Another source of rank I would be comfortable with, assuming the organization was also OK with the idea of awarding rank without mandating a change in curriculum, would be the Korean Moosulkwan, as that is where Park received HIS instruction.

Any other source, well ... I'm just not sure I would feel comfortable with.

But whatever ends up happening, if it is alright with my instructor and my rank comes from him, it's fine by me.

I just wanted to point out that the above was PURELY speculation on MY part and does not reflect any intentions or expectations of my instructor or the Moo Sul Kwan.


----------



## zDom (Feb 21, 2007)

matt.m said:


> I am helping with this don't forget.  You know dad's last rank from Lee was 3rd dan.  He told me the day he got it that if he is a 3rd dan the day he dies he won't care.  I was there to watch the award on Main St. in Cape next to Brussard's.



Yep, I know. I'm still not clear on where his 4th & 5th dans came from. I hestitate to ask him because I know HE wasn't comfortable with accepting them because they didn't come from Park. Did they come from GGM Hildebrand? And what was Hildebrand's last HKD rank from Park?

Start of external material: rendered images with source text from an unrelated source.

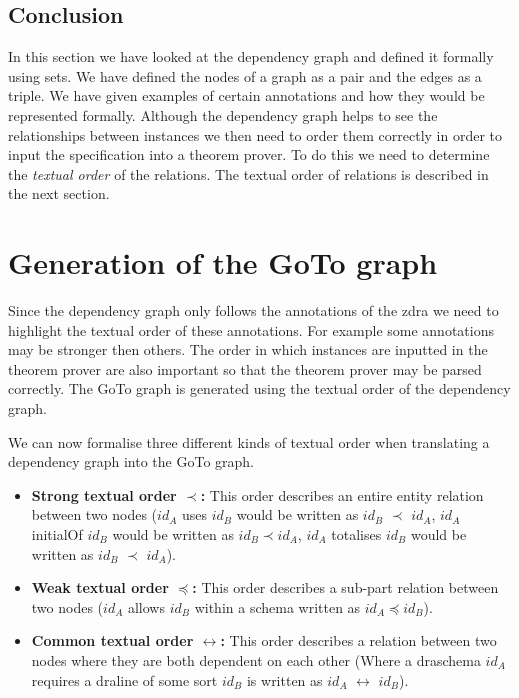\subsection{Conclusion}

In this section we have looked at the dependency graph and defined it formally
using sets. We have defined the nodes of a graph as a pair and the edges as a
triple. We have given examples of certain annotations and how they would be
represented formally. Although the dependency graph helps to see the
relationships between instances we then need to order them correctly in order to
input the specification into a theorem prover. To do this we need to determine
the \emph{textual order} of the relations. The textual order of relations is
described in the next section.

\section{Generation of the GoTo graph}

Since the dependency graph only follows the annotations of the \gls{zdra} we
need to highlight the textual order of these annotations. For example some
annotations may be stronger then others. The order in which instances are
inputted in the theorem prover are also important so that the theorem prover may
be parsed correctly. The GoTo graph is generated using the textual order of the
dependency graph.

\begin{defin} We can now formalise three different kinds of
textual order when translating a dependency graph into the GoTo graph.

\begin{itemize}
\item \textbf{Strong textual order $\prec$:} This order describes an entire
entity relation between two nodes ($id_{A}$ uses $id_{B}$ would be written as
$id_{B}$ $\prec$ $id_{A}$, $id_{A}$ initialOf $id_{B}$ would be written as
$id_{B} \prec id_{A}$, $id_{A}$ totalises $id_{B}$ would be written as $id_{B}$
$\prec$ $id_{A}$).

\item \textbf{Weak textual order $\preceq$:} This order describes a sub-part
relation between two nodes ($id_{A}$ allows $id_{B}$ within a schema written as
$id_{A} \preceq id_{B}$).

\item \textbf{Common textual order $\leftrightarrow$:} This order describes a
relation between two nodes where they are both dependent on each other (Where a
draschema $id_{A}$ requires a draline of some sort $id_{B}$ is written as
$id_{A}$ $\leftrightarrow$ $id_{B}$).
\end{itemize}
\end{defin}

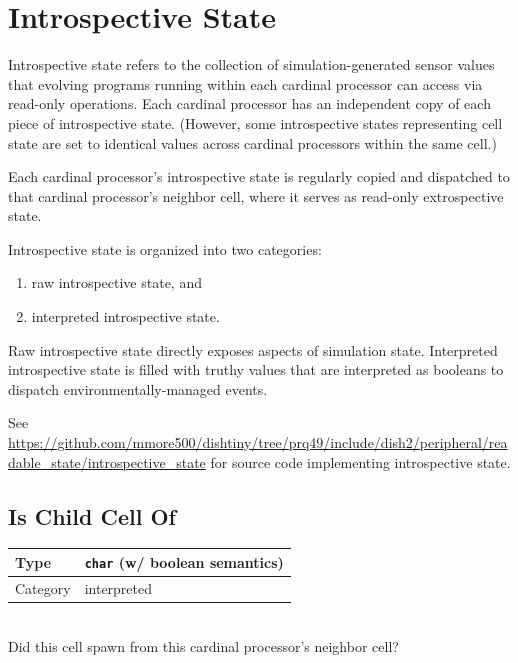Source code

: \newcommand{\instrospectivestatedef}[2]{
    \begin{tabular}{|
        >{\columncolor[HTML]{C0C0C0}}l |l|}
        \hline
        Type & #1 \\ \hline
        Category & #2 \\ \hline
    \end{tabular} \\
}

\section{Introspective State}

Introspective state refers to the collection of simulation-generated sensor values that evolving programs running within each cardinal processor can access via read-only operations.
Each cardinal processor has an independent copy of each piece of introspective state.
(However, some introspective states representing cell state are set to identical values across cardinal processors within the same cell.)

Each cardinal processor's introspective state is regularly copied and dispatched to that cardinal processor's neighbor cell, where it serves as read-only extrospective state.

Introspective state is organized into two categories:
\begin{enumerate}
    \item raw introspective state, and
    \item interpreted introspective state.
\end{enumerate}

Raw introspective state directly exposes aspects of simulation state.
Interpreted introspective state is filled with truthy values that are interpreted as booleans to dispatch environmentally-managed events.

See \url{https://github.com/mmore500/dishtiny/tree/prq49/include/dish2/peripheral/readable_state/introspective_state} for source code implementing introspective state.

\subsection{Is Child Cell Of}

\instrospectivestatedef{\texttt{char} (w/ boolean semantics)}{interpreted}

Did this cell spawn from this cardinal processor's neighbor cell?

Care to fill me in on this stuff, Matt? I like to know these things.

FWIW, your dad is a master in MY book purely based on his ability, dedicated training and martial arts knowledge. Long before martial art traditions had paper certification, etc., students would see a martial art instructor they wanted to learn from and would say, "Master: train me!"

But I also like to know who is signing whose certificate.


----------



## zDom (Feb 21, 2007)

Brad Dunne said:


> To be really honest, none of this really amounts to a hill of beans. We've all read/heard stories of Koreans instant ranks given to themselves when they decided to go and form their own organization(s). Turn about should be fair play one would assume. :shrug:



True enough, but then we at the MSK have also been held by GGM Park and hold ourselves since Park's death to a higher standard. Maybe too high, sometimes.


----------



## matt.m (Feb 21, 2007)

zDom said:


> Yep, I know. I'm still not clear on where his 4th & 5th dans came from. I hestitate to ask him because I know HE wasn't comfortable with accepting them because they didn't come from Park. Did they come from GGM Hildebrand? And what was Hildebrand's last HKD rank from Park?
> 
> Care to fill me in on this stuff, Matt? I like to know these things.
> 
> ...


 

GM Hildebrand had a 5th dan in hapkido from GGM Park, certified by "The Man" himself.  Dads cert's were signed by GM Hildebrand, Eui, and Master Schutt.

You know me man, I tell it like it is, was, and will be.  By the way when I talked to GM H. about "Crazy neighbor" he told me he got your e-mail.


----------



## matt.m (Feb 21, 2007)

zDom said:


> *True enough, but then we at the MSK have also been held by GGM Park and hold ourselves since Park's death to a higher standard. Maybe too high, sometimes*.


 
Holy crap is that true, remember how torn I was about accepting the dan in judo?  I mean I was a tested brown 2x by 2 different people, I have the 33 gold medals for dan level randori and even won the pan am games.  I still never did a physical test.  Mr. Evans told me to wear it when we worked out at home Saturday, he said "You know Judo frontwards, backwards and sideways."  "You earned and deserve that belt."

That is all the validation I need.


----------